Austin George I, Pe'er Itsik, Korem Tal
ArXiv. 2025 Mar 24:arXiv:2406.01652v2.
Cross-validation is a common method for estimating the predictive performance of machine learning models. In a data-scarce regime, where one typically wishes to maximize the number of instances used for training the model, an approach called "leave-one-out cross-validation" is often used. In this design, a separate model is built for predicting each data instance after training on all other instances. Since this results in a single test instance available per model trained, predictions are aggregated across the entire dataset to calculate common performance metrics such as the area under the receiver operating characteristic or R2 scores. In this work, we demonstrate that this approach creates a negative correlation between the average label of each training fold and the label of its corresponding test instance, a phenomenon that we term distributional bias. As machine learning models tend to regress to the mean of their training data, this distributional bias tends to negatively impact performance evaluation and hyperparameter optimization. We show that this effect generalizes to leave-P-out cross-validation and persists across a wide range of modeling and evaluation approaches, and that it can lead to a bias against stronger regularization. To address this, we propose a generalizable rebalanced cross-validation approach that corrects for distributional bias for both classification and regression. We demonstrate that our approach improves cross-validation performance evaluation in synthetic simulations, across machine learning benchmarks, and in several published leave-one-out analyses.

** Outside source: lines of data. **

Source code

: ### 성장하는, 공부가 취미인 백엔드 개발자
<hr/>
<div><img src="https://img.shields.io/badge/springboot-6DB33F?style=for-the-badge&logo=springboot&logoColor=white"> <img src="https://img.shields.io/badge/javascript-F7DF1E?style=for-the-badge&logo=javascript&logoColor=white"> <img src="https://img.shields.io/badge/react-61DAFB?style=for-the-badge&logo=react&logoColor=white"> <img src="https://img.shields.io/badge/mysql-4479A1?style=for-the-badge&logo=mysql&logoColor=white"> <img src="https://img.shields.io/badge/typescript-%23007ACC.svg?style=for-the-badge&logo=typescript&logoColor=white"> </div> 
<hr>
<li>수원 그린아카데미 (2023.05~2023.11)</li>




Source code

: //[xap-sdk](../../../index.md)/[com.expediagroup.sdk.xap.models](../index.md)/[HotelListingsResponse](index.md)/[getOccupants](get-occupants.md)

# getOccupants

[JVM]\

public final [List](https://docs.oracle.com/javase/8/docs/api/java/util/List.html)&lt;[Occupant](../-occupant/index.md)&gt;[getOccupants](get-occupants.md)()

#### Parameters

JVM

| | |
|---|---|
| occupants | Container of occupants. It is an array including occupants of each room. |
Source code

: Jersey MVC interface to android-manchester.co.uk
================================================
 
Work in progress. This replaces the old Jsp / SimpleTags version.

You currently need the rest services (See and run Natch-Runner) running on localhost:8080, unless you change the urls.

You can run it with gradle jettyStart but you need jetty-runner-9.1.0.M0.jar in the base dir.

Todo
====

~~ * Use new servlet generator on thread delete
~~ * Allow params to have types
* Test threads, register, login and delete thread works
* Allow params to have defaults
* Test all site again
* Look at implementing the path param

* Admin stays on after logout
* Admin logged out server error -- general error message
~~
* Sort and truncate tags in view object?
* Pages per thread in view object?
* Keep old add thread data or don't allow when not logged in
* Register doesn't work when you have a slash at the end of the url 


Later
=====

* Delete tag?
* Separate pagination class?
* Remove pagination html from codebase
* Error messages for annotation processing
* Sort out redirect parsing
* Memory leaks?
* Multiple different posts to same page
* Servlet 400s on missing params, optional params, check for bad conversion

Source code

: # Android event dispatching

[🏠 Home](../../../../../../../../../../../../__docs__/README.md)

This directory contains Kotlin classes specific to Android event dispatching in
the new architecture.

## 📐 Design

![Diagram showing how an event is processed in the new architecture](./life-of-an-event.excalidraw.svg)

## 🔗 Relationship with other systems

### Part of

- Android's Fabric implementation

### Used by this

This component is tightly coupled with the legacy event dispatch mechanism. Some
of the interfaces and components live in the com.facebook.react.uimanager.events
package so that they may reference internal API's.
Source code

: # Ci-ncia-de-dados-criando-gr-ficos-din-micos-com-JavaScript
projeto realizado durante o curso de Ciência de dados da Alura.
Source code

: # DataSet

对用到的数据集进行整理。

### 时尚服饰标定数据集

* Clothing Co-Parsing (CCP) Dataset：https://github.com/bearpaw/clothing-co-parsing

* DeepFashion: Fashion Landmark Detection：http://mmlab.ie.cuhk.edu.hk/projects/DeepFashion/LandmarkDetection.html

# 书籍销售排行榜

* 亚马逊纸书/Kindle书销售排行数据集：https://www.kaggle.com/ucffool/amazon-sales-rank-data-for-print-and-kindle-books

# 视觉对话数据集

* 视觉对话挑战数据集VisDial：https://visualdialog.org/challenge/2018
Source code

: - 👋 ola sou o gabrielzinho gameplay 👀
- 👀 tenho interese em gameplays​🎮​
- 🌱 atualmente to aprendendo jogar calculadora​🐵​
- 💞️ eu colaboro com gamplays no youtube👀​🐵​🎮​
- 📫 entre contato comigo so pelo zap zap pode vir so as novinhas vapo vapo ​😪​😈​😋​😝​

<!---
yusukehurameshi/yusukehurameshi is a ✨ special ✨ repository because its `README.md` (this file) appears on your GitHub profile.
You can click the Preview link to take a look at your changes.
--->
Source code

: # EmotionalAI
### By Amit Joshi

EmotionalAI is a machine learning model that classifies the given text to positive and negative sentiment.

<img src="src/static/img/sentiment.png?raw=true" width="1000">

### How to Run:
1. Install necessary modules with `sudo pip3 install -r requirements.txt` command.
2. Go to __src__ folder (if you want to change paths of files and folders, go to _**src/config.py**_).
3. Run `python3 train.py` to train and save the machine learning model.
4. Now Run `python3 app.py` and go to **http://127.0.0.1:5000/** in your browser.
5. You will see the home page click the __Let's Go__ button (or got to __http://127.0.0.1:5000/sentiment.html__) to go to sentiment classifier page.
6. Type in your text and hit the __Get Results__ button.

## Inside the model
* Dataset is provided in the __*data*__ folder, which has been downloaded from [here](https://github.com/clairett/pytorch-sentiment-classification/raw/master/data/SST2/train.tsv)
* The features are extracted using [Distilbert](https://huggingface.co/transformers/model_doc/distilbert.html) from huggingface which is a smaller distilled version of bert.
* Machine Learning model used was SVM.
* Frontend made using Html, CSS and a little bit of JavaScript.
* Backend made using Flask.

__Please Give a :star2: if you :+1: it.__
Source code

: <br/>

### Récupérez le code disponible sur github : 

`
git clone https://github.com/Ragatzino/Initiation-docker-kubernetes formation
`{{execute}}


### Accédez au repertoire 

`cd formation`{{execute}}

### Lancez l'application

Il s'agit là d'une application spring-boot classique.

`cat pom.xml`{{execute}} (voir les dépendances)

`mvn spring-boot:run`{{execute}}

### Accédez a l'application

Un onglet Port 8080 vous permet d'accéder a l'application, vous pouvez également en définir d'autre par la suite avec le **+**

交叉验证是估计机器学习模型预测性能的常用方法。在数据稀缺的情况下,人们通常希望最大化用于训练模型的实例数量,此时常使用一种称为“留一法交叉验证”的方法。在这种设计中,在对所有其他实例进行训练后,为预测每个数据实例构建一个单独的模型。由于每个训练模型只有一个可用的测试实例,因此要在整个数据集上汇总预测结果,以计算常见的性能指标,如受试者工作特征曲线下面积或R2分数。在这项工作中,我们证明了这种方法会在每个训练折的平均标签与其相应测试实例的标签之间产生负相关,我们将这种现象称为分布偏差。由于机器学习模型倾向于回归到其训练数据的均值,这种分布偏差往往会对性能评估和超参数优化产生负面影响。我们表明,这种效应适用于留P法交叉验证,并且在广泛的建模和评估方法中都存在,而且它可能导致对更强正则化的偏差。为了解决这个问题,我们提出了一种可推广的重新平衡交叉验证方法,该方法可以校正分类和回归中的分布偏差。我们证明,我们的方法在合成模拟、跨机器学习基准以及在一些已发表的留一法分析中都能提高交叉验证性能评估。